--- WHAT THIS TASK INVOLVES ---
Scan the records below for the line containing "- Validates argument count" and the line containing "- Validates parameter". Copy both, plus every line between, exactly.

--- EXCERPTED DATA ---

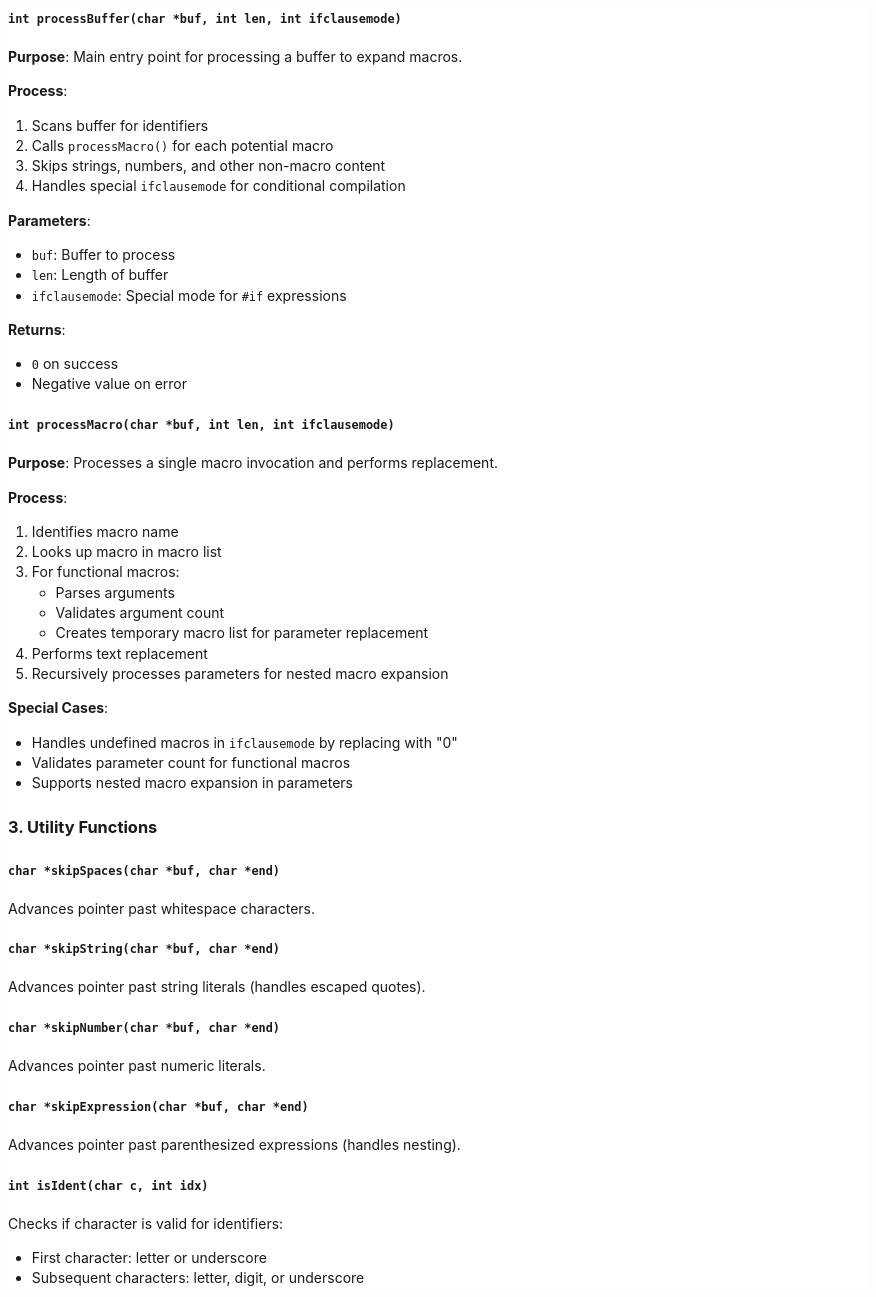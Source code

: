 #### `int processBuffer(char *buf, int len, int ifclausemode)`
**Purpose**: Main entry point for processing a buffer to expand macros.

**Process**:
1. Scans buffer for identifiers
2. Calls `processMacro()` for each potential macro
3. Skips strings, numbers, and other non-macro content
4. Handles special `ifclausemode` for conditional compilation

**Parameters**:
- `buf`: Buffer to process
- `len`: Length of buffer
- `ifclausemode`: Special mode for `#if` expressions

**Returns**:
- `0` on success
- Negative value on error

#### `int processMacro(char *buf, int len, int ifclausemode)`
**Purpose**: Processes a single macro invocation and performs replacement.

**Process**:
1. Identifies macro name
2. Looks up macro in macro list
3. For functional macros:
   - Parses arguments
   - Validates argument count
   - Creates temporary macro list for parameter replacement
4. Performs text replacement
5. Recursively processes parameters for nested macro expansion

**Special Cases**:
- Handles undefined macros in `ifclausemode` by replacing with "0"
- Validates parameter count for functional macros
- Supports nested macro expansion in parameters

### 3. Utility Functions

#### `char *skipSpaces(char *buf, char *end)`
Advances pointer past whitespace characters.

#### `char *skipString(char *buf, char *end)`
Advances pointer past string literals (handles escaped quotes).

#### `char *skipNumber(char *buf, char *end)`
Advances pointer past numeric literals.

#### `char *skipExpression(char *buf, char *end)`
Advances pointer past parenthesized expressions (handles nesting).

#### `int isIdent(char c, int idx)`
Checks if character is valid for identifiers:
- First character: letter or underscore
- Subsequent characters: letter, digit, or underscore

--- ANSWER SECTION ---
   - Validates argument count
   - Creates temporary macro list for parameter replacement
4. Performs text replacement
5. Recursively processes parameters for nested macro expansion

**Special Cases**:
- Handles undefined macros in `ifclausemode` by replacing with "0"
- Validates parameter count for functional macros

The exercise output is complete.